Bouie v. City of Columbia, 378 U.S. 347, 353-354, 84 S.Ct. 1697, 1702, 1703, 12 L.Ed.2d 894 (1964) (footnote omitted). See United States v. Harriss, 347 U.S. 612, 617, 74 S.Ct. 808, 98 L.Ed. 989 (1954); Lanzetta v. New Jersey, 306 U.S. 451, 453, 59 S.Ct. 618, 83 L.Ed. 888 (1939) ; Connally v. General Construction Co., 269 U.S. 385, 391, 46 S.Ct. 126, 70 L.Ed. 322 (1926). 2

*567 Moreover, appellant’s entitlement to have his conduct judged by the more favorable pr e-Miller test is implicitly mandated by the course followed by the Court in reviewing the pre-Miller conviction of the petitioner in Hamling v.
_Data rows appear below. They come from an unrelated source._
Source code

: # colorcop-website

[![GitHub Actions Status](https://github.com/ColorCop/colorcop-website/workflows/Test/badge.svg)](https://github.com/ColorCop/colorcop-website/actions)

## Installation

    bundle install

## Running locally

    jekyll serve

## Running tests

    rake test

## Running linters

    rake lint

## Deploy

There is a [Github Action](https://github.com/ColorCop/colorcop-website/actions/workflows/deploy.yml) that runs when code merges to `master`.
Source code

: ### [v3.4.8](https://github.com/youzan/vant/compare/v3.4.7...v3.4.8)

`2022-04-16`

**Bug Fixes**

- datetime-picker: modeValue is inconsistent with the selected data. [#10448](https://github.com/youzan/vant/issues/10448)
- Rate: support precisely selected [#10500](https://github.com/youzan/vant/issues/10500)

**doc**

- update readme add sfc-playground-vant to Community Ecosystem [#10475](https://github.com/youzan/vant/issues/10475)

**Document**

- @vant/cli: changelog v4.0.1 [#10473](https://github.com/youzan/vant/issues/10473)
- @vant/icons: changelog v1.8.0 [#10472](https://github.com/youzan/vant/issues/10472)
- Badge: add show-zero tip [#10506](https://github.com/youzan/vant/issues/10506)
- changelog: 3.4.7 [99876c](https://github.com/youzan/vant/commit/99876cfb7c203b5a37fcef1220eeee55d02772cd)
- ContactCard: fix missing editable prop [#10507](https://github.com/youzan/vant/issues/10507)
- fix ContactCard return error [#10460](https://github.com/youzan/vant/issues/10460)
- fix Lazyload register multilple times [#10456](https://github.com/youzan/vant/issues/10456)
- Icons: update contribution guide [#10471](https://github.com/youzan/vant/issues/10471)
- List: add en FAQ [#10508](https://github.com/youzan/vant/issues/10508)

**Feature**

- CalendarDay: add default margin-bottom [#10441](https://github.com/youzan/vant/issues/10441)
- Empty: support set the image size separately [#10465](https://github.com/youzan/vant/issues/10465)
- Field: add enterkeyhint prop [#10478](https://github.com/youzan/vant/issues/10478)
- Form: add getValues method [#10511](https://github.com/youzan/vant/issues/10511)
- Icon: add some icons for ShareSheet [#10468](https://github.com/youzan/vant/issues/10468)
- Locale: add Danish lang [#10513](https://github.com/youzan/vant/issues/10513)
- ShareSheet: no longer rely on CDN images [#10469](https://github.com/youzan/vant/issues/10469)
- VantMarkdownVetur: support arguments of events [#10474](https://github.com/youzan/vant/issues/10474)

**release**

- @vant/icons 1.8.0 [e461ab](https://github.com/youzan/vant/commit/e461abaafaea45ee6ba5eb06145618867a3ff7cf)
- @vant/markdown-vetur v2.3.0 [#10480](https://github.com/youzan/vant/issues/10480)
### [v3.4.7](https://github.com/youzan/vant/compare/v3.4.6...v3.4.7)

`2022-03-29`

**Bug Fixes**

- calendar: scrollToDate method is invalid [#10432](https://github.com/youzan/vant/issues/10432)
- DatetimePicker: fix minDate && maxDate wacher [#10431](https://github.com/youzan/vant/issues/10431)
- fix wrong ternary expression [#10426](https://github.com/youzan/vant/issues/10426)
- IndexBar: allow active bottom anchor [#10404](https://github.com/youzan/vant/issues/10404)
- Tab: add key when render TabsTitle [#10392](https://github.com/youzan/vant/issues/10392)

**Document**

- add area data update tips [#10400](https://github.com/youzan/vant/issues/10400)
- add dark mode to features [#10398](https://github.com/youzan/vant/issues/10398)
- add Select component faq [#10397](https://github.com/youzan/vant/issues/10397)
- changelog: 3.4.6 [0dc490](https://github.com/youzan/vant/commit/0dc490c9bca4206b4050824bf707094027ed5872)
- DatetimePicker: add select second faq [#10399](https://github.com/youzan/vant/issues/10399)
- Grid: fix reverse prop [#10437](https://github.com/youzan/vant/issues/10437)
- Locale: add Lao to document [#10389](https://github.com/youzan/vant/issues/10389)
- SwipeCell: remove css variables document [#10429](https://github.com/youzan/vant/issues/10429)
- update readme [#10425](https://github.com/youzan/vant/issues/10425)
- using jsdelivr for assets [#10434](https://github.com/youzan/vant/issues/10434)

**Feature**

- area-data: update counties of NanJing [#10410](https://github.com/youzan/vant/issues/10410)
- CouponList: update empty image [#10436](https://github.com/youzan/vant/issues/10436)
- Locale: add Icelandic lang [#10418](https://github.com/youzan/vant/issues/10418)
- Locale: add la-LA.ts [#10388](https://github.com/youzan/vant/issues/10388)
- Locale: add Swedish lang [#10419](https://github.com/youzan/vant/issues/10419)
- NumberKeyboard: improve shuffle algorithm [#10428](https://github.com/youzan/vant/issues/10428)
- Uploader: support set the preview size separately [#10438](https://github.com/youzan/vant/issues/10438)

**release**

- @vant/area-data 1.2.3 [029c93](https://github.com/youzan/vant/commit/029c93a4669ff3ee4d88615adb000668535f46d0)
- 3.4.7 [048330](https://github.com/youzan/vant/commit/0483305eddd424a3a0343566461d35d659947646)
United States, 418 U.S. 87, 94 S.Ct. 2887, 41 L.Ed.2d 590 (1974). The Court ruled that the petitioner was entitled to have his conviction reviewed using any portion of the Miller test which might benefit him, Hamling, supra, at 101-102, 94 S.Ct. at 2900, 41 L.Ed.2d at 611-612, otherwise reviewing his conviction under the more restrictive pre-Miller standards. See Hamling, supra, at 116, 94 S.Ct. at 2907, 41 L.Ed.2d at 620. See United States v. Thevis, 484 F.2d 1149, 1154-1155 (5th Cir. 1973). Should the government elect to retry appellant, he will be entitled to whatever benefit he may derive from the new tests announced in Miller. Otherwise, the instructions must conform to the definition of obscenity obtaining when appellant committed the act with which he is charged.